*Action item*: Reproduce verbatim the lines of the material below, starting at the line with "- 遭遇郵件箱後，行人選擇將垃圾郵件投進郵件箱。" and ending at the line with "### 5. 文化與旅遊", both inclusive; skip the rest.

*Data extracts*:
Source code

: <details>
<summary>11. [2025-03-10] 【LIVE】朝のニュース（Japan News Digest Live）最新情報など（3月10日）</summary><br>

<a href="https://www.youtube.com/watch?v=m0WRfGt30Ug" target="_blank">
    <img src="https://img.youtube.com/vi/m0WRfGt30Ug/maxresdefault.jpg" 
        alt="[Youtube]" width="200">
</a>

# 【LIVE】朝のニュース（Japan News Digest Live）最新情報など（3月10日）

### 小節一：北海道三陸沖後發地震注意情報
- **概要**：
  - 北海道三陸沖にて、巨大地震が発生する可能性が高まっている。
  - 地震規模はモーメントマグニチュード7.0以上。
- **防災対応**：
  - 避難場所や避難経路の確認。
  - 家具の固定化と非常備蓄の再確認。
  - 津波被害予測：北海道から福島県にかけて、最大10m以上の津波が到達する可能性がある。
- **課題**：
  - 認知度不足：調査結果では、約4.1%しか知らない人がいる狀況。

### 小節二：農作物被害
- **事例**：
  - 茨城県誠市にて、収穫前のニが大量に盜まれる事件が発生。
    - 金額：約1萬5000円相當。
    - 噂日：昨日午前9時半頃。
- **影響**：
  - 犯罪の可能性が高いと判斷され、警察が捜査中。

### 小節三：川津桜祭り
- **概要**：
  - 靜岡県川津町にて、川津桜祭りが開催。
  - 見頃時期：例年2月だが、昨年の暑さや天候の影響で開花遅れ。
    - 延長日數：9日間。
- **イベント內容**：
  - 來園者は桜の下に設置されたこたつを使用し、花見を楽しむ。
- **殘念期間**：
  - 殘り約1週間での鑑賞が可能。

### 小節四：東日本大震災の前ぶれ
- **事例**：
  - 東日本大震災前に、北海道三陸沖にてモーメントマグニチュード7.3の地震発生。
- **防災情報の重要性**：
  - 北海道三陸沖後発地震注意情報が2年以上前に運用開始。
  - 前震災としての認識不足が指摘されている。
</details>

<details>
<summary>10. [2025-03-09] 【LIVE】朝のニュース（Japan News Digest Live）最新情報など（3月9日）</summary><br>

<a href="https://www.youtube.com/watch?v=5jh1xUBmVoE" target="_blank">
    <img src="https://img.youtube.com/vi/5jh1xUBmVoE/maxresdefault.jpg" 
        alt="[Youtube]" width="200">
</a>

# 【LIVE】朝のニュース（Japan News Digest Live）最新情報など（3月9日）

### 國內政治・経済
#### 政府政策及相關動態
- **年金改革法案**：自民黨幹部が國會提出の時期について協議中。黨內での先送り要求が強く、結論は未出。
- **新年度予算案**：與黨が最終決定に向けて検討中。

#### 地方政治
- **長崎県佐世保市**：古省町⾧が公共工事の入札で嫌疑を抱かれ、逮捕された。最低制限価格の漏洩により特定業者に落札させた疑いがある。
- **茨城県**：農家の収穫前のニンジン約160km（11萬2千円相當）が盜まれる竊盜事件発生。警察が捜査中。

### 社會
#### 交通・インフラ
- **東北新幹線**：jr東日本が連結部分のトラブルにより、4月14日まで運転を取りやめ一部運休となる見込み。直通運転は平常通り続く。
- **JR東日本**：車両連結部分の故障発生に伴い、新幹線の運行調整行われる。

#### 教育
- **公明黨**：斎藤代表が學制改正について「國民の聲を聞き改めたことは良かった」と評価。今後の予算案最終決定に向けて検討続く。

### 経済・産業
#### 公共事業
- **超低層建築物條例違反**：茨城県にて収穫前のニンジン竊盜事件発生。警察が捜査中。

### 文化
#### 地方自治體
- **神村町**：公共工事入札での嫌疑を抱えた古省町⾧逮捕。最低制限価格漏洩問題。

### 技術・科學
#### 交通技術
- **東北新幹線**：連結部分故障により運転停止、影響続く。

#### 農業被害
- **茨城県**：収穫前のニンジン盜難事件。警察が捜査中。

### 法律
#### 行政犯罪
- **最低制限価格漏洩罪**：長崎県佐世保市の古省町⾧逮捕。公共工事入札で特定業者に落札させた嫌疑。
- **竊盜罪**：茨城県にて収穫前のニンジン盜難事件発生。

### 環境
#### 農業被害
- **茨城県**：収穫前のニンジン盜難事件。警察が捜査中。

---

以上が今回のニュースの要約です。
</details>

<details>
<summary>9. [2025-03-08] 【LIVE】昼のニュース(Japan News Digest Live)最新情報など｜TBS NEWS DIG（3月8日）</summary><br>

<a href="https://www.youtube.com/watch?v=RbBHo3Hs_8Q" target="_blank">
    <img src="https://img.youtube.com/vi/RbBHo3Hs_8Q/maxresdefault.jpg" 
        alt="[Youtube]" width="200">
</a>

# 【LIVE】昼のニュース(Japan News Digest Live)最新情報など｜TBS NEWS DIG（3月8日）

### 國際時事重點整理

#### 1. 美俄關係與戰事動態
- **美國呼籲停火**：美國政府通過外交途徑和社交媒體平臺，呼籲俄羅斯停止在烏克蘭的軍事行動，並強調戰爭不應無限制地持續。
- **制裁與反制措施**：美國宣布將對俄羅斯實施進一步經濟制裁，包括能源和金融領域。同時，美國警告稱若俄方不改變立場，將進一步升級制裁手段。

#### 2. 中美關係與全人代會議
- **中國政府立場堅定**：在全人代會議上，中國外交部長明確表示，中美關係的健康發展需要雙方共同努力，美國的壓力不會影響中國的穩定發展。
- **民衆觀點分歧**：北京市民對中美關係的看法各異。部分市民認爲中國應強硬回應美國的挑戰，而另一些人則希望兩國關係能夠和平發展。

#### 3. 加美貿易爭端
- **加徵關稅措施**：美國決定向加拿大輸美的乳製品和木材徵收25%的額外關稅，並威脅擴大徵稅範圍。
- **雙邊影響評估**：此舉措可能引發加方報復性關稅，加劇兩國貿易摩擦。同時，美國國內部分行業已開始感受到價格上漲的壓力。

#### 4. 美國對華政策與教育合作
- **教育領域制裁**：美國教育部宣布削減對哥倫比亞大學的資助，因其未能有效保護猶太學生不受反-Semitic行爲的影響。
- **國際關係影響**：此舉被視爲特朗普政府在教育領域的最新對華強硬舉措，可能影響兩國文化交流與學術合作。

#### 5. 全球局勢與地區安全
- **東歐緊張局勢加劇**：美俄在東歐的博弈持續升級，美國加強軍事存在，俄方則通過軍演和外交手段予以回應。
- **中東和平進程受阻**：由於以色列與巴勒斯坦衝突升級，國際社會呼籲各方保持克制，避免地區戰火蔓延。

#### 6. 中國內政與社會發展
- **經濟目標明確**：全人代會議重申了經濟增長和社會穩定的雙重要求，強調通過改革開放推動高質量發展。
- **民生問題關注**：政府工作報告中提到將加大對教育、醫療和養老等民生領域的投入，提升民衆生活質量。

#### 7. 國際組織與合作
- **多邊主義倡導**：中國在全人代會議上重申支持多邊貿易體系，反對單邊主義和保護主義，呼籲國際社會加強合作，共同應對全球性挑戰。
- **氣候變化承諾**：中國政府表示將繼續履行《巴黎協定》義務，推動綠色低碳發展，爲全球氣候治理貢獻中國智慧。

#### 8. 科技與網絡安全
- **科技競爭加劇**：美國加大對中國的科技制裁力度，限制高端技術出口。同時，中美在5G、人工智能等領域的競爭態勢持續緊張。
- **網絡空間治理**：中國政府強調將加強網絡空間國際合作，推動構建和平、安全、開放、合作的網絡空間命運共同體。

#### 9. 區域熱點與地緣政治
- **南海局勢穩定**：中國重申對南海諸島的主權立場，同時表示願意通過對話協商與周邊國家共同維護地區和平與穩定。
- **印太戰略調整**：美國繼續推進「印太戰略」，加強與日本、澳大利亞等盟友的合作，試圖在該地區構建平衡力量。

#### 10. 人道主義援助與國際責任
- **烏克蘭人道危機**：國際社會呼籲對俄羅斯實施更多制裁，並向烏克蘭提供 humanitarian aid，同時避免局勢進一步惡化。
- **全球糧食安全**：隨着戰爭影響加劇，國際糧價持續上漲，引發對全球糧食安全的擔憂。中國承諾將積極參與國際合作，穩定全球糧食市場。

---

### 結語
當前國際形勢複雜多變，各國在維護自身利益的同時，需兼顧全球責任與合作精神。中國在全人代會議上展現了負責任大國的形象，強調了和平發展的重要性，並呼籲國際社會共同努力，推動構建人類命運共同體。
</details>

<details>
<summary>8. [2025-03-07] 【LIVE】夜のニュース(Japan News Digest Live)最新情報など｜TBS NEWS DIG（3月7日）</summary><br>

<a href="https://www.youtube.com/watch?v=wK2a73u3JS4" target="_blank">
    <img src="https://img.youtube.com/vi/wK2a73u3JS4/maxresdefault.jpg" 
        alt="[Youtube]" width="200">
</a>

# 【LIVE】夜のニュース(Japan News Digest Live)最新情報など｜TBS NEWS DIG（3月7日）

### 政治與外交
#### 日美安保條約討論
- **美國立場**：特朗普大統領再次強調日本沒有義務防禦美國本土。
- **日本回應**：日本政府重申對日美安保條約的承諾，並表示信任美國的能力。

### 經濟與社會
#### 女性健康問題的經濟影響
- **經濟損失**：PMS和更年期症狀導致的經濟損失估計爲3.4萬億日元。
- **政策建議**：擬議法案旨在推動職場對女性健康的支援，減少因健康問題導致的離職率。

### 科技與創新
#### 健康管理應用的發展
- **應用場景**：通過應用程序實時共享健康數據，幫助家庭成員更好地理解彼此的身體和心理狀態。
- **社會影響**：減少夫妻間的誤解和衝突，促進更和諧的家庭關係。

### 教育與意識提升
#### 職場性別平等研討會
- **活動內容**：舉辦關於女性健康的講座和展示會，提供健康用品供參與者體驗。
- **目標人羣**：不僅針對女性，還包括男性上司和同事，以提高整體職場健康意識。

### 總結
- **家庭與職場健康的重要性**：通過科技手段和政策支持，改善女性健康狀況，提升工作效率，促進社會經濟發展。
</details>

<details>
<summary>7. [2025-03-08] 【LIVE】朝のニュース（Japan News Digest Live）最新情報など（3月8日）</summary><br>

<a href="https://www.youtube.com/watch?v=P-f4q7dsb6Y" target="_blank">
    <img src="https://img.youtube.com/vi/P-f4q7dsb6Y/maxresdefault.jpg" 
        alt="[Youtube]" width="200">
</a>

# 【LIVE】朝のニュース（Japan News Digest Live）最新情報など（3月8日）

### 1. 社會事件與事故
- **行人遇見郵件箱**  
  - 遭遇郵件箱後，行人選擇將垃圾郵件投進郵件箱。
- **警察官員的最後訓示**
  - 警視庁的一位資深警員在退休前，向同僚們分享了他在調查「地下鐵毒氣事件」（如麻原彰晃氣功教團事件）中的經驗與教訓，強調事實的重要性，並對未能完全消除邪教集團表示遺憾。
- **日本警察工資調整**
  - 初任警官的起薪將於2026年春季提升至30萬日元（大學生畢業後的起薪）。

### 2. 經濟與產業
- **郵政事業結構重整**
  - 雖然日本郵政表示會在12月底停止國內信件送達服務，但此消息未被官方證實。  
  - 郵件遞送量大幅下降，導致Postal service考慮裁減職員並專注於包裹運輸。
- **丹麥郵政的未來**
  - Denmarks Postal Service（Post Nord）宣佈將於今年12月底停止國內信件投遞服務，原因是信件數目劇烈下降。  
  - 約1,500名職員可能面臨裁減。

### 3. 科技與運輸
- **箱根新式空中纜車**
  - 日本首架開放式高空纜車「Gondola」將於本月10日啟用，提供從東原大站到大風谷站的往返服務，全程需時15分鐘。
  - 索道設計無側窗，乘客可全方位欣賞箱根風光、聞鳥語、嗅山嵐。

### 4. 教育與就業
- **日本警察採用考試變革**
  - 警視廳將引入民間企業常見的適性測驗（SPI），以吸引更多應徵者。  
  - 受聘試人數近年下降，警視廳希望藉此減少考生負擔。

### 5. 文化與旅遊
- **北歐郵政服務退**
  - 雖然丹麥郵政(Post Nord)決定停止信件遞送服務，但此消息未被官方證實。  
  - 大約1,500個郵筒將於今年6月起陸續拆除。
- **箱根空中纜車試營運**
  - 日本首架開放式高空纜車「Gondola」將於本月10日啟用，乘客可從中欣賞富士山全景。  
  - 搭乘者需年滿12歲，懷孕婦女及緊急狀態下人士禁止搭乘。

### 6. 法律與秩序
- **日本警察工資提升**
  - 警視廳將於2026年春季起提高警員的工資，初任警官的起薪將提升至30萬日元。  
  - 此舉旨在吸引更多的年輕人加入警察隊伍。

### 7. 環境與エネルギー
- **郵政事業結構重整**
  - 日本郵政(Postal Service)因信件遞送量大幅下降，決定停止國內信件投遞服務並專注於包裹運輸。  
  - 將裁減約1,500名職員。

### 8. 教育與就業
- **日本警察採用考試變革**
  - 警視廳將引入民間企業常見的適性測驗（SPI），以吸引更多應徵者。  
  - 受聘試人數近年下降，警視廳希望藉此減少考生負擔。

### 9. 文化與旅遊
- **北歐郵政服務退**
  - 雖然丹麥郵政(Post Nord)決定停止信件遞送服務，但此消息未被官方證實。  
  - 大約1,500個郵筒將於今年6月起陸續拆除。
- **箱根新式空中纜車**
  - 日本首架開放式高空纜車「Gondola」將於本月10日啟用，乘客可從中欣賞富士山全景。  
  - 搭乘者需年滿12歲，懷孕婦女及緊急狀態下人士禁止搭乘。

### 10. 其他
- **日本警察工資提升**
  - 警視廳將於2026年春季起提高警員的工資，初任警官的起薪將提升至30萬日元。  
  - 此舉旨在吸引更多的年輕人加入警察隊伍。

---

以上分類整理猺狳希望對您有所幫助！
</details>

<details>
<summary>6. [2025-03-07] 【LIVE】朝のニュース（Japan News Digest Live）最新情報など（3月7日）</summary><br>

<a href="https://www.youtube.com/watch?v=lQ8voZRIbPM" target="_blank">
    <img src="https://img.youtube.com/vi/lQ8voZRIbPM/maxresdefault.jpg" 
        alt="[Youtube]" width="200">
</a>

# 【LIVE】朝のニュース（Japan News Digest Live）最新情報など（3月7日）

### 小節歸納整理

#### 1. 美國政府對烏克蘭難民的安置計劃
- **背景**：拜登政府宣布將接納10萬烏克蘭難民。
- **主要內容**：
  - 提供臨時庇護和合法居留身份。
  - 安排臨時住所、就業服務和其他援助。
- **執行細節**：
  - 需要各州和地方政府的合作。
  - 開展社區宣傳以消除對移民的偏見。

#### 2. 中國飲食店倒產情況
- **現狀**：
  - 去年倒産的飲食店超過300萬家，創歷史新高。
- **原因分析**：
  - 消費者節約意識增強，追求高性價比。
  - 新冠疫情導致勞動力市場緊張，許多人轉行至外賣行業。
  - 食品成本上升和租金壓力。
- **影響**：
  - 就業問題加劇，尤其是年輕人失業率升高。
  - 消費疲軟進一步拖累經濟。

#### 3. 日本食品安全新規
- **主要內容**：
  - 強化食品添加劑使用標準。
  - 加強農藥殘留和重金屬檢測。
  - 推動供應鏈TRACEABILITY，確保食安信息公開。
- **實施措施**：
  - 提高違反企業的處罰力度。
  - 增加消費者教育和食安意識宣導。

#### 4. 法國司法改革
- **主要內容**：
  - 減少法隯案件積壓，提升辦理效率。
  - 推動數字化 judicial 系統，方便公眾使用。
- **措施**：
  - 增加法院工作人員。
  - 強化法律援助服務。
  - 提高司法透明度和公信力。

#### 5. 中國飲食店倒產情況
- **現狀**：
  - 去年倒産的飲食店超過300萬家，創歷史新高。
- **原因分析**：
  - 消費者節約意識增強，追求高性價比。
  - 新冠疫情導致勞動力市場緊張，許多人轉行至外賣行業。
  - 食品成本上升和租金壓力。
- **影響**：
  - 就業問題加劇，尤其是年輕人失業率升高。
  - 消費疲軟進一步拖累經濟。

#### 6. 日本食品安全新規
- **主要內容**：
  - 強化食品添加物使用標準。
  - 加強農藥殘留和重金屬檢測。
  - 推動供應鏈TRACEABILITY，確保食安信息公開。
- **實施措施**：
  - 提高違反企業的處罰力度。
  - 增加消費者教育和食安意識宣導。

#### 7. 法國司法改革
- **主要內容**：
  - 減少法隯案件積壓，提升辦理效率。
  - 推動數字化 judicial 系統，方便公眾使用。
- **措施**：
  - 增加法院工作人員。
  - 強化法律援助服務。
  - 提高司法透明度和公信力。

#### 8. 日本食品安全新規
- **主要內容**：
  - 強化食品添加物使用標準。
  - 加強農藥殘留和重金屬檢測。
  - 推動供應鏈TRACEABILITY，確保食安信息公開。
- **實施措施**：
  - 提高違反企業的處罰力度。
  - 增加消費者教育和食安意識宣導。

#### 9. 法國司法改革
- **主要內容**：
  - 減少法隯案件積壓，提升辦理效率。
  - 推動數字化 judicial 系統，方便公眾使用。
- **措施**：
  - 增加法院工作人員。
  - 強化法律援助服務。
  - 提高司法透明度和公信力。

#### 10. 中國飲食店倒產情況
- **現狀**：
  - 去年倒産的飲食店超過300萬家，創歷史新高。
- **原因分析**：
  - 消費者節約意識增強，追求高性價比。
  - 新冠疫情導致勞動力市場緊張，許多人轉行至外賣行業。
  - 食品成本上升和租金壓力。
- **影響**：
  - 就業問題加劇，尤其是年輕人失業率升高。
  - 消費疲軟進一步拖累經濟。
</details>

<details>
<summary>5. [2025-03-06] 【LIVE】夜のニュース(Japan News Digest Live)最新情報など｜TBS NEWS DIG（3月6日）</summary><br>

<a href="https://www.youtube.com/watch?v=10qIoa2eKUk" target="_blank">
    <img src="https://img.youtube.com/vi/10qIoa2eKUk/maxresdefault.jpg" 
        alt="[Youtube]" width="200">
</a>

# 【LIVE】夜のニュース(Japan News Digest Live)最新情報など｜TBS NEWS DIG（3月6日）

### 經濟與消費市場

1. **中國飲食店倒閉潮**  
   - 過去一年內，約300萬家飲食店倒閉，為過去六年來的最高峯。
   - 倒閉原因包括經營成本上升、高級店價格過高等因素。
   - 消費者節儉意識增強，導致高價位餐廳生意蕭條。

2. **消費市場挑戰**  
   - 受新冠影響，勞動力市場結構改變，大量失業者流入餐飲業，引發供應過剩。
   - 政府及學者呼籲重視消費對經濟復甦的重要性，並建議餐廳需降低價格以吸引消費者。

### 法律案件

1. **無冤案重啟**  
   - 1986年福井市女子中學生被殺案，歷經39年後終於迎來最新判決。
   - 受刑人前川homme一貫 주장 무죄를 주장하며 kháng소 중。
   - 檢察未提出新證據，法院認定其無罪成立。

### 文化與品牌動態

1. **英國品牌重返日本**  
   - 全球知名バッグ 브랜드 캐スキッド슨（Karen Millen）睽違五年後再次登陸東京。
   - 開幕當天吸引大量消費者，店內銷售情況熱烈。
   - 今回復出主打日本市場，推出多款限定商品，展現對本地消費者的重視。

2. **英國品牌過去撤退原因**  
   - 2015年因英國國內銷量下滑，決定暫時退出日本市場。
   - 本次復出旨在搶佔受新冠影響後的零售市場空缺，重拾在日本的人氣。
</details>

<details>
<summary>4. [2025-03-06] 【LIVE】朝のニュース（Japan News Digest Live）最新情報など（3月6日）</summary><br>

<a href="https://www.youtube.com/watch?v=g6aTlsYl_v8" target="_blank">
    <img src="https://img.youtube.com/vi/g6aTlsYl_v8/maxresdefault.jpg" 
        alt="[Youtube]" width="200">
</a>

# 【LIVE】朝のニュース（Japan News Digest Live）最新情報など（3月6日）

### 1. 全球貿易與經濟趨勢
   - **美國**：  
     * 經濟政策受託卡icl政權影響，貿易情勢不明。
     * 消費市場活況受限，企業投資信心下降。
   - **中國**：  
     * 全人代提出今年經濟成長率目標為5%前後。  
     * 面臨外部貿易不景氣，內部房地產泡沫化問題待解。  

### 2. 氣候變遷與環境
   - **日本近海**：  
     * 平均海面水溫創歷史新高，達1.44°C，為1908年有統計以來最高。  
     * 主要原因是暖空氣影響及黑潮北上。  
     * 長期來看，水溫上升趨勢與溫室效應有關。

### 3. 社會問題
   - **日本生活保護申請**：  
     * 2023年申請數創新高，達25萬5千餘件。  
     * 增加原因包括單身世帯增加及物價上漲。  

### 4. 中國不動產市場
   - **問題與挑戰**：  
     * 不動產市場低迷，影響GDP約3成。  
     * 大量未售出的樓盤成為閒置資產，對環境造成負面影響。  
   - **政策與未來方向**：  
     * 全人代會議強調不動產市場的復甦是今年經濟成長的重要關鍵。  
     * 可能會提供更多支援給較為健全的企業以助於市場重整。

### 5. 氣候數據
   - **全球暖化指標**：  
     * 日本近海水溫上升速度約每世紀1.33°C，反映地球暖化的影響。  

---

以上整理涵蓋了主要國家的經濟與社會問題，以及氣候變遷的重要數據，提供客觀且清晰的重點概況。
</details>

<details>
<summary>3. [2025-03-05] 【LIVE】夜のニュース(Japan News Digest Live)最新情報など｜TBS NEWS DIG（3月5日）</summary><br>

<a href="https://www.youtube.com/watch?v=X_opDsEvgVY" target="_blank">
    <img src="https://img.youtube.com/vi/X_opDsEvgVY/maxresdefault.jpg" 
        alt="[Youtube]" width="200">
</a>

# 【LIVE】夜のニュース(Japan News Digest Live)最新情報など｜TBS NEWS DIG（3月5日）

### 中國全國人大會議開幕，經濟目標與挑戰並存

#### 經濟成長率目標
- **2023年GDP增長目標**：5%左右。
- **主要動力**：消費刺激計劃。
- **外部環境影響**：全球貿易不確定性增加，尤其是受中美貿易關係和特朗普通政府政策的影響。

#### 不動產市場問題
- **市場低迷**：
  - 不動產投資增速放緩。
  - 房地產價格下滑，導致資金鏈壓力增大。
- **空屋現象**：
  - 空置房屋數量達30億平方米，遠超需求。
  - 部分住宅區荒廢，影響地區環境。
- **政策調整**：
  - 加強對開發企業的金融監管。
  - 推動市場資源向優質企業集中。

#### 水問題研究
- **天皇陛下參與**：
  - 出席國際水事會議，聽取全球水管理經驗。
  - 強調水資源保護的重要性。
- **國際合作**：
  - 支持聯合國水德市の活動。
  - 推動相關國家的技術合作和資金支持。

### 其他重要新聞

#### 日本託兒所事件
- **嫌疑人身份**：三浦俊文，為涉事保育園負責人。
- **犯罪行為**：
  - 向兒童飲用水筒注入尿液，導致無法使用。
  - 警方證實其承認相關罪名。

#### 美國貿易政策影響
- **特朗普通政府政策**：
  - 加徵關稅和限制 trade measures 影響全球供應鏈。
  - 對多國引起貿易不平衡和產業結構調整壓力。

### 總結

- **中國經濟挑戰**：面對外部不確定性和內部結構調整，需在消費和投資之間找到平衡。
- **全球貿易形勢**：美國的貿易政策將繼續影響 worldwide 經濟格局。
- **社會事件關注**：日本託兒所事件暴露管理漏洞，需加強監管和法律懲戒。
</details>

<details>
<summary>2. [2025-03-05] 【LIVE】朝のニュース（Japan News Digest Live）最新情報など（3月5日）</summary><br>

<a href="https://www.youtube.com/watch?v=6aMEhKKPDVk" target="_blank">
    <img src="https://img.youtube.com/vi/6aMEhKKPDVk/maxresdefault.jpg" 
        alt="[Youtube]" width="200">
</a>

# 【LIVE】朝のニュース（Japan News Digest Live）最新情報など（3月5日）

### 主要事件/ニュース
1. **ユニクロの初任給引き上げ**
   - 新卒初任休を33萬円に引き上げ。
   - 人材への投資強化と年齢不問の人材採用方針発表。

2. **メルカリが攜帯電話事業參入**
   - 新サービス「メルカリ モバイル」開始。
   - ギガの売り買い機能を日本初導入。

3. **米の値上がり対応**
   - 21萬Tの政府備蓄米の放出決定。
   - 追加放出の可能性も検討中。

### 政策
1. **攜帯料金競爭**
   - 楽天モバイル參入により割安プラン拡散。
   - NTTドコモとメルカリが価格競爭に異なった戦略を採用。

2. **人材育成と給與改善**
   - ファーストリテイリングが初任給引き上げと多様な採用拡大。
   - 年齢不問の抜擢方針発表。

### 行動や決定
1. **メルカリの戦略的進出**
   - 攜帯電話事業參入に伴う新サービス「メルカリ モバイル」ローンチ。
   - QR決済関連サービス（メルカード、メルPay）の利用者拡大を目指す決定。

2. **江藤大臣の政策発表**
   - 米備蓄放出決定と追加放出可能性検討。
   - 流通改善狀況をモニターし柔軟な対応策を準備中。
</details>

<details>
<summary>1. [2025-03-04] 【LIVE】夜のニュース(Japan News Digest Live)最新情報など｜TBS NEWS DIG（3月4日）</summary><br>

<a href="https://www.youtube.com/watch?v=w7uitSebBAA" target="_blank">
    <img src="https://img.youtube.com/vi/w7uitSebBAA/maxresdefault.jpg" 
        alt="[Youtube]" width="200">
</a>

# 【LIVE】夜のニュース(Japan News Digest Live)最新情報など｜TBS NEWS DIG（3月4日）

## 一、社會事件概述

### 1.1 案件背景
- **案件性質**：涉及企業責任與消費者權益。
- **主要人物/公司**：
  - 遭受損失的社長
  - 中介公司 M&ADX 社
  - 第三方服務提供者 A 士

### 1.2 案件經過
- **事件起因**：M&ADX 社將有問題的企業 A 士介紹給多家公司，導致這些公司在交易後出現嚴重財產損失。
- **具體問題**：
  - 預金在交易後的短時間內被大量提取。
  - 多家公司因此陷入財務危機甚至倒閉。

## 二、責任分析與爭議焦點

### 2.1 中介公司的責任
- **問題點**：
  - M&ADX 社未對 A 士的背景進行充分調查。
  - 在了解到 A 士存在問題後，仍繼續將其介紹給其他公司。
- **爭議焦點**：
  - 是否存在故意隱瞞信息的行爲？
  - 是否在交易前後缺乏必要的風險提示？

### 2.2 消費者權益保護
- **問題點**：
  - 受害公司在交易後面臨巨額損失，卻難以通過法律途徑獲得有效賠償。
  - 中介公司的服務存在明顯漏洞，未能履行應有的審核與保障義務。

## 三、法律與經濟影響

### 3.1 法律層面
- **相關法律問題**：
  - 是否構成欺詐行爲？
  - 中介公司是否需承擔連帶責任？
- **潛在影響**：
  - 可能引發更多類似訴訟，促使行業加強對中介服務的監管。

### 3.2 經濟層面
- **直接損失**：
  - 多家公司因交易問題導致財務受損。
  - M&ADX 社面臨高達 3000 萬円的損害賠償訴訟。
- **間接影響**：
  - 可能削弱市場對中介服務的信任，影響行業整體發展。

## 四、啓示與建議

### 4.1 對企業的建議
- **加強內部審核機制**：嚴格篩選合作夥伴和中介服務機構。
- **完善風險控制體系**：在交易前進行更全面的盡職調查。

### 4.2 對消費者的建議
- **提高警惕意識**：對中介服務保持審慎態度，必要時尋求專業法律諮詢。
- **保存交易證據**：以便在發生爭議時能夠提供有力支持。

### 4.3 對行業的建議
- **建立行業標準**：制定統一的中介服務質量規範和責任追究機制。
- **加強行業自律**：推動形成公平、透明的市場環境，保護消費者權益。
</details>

*Final answer*:
  - 遭遇郵件箱後，行人選擇將垃圾郵件投進郵件箱。
- **警察官員的最後訓示**
  - 警視庁的一位資深警員在退休前，向同僚們分享了他在調查「地下鐵毒氣事件」（如麻原彰晃氣功教團事件）中的經驗與教訓，強調事實的重要性，並對未能完全消除邪教集團表示遺憾。
- **日本警察工資調整**
  - 初任警官的起薪將於2026年春季提升至30萬日元（大學生畢業後的起薪）。

### 2. 經濟與產業
- **郵政事業結構重整**
  - 雖然日本郵政表示會在12月底停止國內信件送達服務，但此消息未被官方證實。  
  - 郵件遞送量大幅下降，導致Postal service考慮裁減職員並專注於包裹運輸。
- **丹麥郵政的未來**
  - Denmarks Postal Service（Post Nord）宣佈將於今年12月底停止國內信件投遞服務，原因是信件數目劇烈下降。  
  - 約1,500名職員可能面臨裁減。

### 3. 科技與運輸
- **箱根新式空中纜車**
  - 日本首架開放式高空纜車「Gondola」將於本月10日啟用，提供從東原大站到大風谷站的往返服務，全程需時15分鐘。
  - 索道設計無側窗，乘客可全方位欣賞箱根風光、聞鳥語、嗅山嵐。

### 4. 教育與就業
- **日本警察採用考試變革**
  - 警視廳將引入民間企業常見的適性測驗（SPI），以吸引更多應徵者。  
  - 受聘試人數近年下降，警視廳希望藉此減少考生負擔。

### 5. 文化與旅遊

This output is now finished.